Fine silver such as 999 standard (99.9%) found in bullion bars is too soft to produce functional items.
In order to achieve strength, silver is alloyed to a specific degree with alternative metals:
Although there is some debate as to the origin of the term 'sterling', the general consensus is it stems from two most probable sources, both eminating from Europe:
1 - It is understood that a local German currency in the 12 century was used in commercial trading between Germany and England. The 92.5% silver coins, referred to as 'Easterling silver', were recognised as having a reliable quality and hardness.
King Henry II adopted this standard for both English currency and weight - Easterling silver evolving into 'sterling' silver, and a penny being literally one pennyweight of silver.
Since in monetary terms there were twelve pennies to each shilling, and twenty shillings to one pound 'sterling', then one pound sterling equated in mass to two hundred and forty pennyweights, which translated directly to one troy* pound of sterling silver in weight!

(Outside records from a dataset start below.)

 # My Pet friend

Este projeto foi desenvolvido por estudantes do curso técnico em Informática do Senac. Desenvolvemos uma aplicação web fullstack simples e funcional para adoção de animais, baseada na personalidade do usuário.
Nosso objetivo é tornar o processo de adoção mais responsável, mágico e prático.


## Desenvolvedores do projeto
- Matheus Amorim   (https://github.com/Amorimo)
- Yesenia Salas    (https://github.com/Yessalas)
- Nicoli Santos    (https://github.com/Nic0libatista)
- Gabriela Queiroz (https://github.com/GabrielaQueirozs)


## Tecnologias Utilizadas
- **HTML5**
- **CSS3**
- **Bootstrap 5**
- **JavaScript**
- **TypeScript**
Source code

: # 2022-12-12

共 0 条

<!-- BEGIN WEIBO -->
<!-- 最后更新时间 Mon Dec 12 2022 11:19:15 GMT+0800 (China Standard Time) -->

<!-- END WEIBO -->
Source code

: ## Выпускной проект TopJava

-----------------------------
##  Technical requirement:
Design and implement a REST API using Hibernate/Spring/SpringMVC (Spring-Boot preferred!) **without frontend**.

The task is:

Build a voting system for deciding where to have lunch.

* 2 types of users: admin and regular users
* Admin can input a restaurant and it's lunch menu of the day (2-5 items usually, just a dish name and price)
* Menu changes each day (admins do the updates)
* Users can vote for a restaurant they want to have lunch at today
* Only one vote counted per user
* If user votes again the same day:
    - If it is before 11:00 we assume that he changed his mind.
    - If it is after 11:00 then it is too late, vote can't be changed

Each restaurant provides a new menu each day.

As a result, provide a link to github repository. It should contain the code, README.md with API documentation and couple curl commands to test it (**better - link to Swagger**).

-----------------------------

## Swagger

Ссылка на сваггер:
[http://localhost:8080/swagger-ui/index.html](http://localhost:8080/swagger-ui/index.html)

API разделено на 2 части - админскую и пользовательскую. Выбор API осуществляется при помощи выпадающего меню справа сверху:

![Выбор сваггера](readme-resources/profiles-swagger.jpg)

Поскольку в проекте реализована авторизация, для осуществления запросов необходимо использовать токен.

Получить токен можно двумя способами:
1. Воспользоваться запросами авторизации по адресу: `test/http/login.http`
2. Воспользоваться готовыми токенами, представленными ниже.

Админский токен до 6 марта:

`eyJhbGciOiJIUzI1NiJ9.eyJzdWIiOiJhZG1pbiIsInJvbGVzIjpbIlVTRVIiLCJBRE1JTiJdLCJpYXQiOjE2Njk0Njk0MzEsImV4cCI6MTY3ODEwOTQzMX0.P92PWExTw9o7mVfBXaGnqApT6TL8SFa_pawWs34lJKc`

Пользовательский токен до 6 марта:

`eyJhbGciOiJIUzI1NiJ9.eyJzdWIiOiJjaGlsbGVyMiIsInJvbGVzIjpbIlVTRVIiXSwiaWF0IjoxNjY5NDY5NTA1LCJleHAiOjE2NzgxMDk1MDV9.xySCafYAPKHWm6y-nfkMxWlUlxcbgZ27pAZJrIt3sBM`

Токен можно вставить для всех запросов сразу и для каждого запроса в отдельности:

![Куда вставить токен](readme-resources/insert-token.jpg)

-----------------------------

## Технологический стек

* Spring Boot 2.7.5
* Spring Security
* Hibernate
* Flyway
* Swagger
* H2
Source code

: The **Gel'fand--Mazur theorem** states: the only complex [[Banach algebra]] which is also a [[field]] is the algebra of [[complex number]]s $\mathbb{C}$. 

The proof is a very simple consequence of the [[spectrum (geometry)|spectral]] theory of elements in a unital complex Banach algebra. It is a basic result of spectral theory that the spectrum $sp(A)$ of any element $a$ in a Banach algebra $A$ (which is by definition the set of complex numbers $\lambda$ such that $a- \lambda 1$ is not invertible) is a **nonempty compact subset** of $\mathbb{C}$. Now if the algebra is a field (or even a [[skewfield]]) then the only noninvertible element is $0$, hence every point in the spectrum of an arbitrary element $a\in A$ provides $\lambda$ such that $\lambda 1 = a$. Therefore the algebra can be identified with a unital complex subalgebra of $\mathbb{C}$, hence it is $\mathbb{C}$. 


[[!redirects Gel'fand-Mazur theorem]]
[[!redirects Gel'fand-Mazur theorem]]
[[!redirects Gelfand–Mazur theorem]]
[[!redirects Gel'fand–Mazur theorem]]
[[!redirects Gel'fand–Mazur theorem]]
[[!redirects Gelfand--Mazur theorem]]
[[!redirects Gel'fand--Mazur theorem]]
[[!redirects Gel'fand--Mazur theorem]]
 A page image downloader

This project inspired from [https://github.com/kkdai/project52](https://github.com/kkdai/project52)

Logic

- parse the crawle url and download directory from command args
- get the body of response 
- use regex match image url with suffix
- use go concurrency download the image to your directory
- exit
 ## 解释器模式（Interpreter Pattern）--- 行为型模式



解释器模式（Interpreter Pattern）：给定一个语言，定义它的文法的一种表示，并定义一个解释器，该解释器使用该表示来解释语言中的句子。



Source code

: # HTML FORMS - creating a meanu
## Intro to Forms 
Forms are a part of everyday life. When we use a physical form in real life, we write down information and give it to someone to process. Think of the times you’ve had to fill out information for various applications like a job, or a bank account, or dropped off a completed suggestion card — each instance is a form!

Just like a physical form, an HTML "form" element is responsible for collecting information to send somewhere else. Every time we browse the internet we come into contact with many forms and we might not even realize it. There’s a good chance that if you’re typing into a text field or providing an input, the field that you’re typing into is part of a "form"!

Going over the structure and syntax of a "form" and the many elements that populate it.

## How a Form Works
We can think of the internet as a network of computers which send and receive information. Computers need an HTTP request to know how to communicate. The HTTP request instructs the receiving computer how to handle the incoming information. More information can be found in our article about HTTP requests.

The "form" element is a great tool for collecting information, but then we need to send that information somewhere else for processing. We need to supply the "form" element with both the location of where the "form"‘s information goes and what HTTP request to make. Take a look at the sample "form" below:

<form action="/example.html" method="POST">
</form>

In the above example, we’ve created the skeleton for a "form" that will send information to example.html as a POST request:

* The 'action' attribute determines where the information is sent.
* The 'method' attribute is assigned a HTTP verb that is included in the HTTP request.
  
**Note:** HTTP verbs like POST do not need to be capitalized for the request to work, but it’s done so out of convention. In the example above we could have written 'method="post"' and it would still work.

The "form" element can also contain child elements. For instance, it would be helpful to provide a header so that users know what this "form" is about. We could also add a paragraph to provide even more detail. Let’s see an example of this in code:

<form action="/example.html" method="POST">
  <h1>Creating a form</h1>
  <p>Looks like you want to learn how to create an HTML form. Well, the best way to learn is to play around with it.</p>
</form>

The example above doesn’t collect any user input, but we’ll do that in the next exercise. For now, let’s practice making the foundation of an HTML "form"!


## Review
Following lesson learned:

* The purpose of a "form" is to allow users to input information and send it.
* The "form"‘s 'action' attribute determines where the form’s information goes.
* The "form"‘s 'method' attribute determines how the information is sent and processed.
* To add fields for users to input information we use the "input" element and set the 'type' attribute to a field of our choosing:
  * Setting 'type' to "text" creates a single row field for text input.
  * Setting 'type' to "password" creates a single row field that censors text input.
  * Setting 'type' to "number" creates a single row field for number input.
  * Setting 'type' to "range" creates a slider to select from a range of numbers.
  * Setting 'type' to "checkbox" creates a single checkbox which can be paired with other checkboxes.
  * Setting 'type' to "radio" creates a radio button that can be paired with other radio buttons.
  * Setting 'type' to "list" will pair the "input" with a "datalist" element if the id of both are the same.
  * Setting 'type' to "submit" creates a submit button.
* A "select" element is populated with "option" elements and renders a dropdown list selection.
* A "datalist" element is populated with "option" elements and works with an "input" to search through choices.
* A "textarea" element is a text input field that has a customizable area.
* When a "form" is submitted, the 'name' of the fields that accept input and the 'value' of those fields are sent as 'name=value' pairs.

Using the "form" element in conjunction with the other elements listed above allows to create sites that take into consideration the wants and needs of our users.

2 - The term may have derived from the Old French 'esterlin' in combination with the Old English 'stiere', meaning strong, firm, immovable.
*(Troy weight is a system of units of mass customarily used for precious metals such as silver. The troy pound is 5,760g while an avoirdupois pound is 7,000g)
Sterling silver is denoted by the appropriate hallmark, which in England is the lion passant an in Scotland, the lion rampant.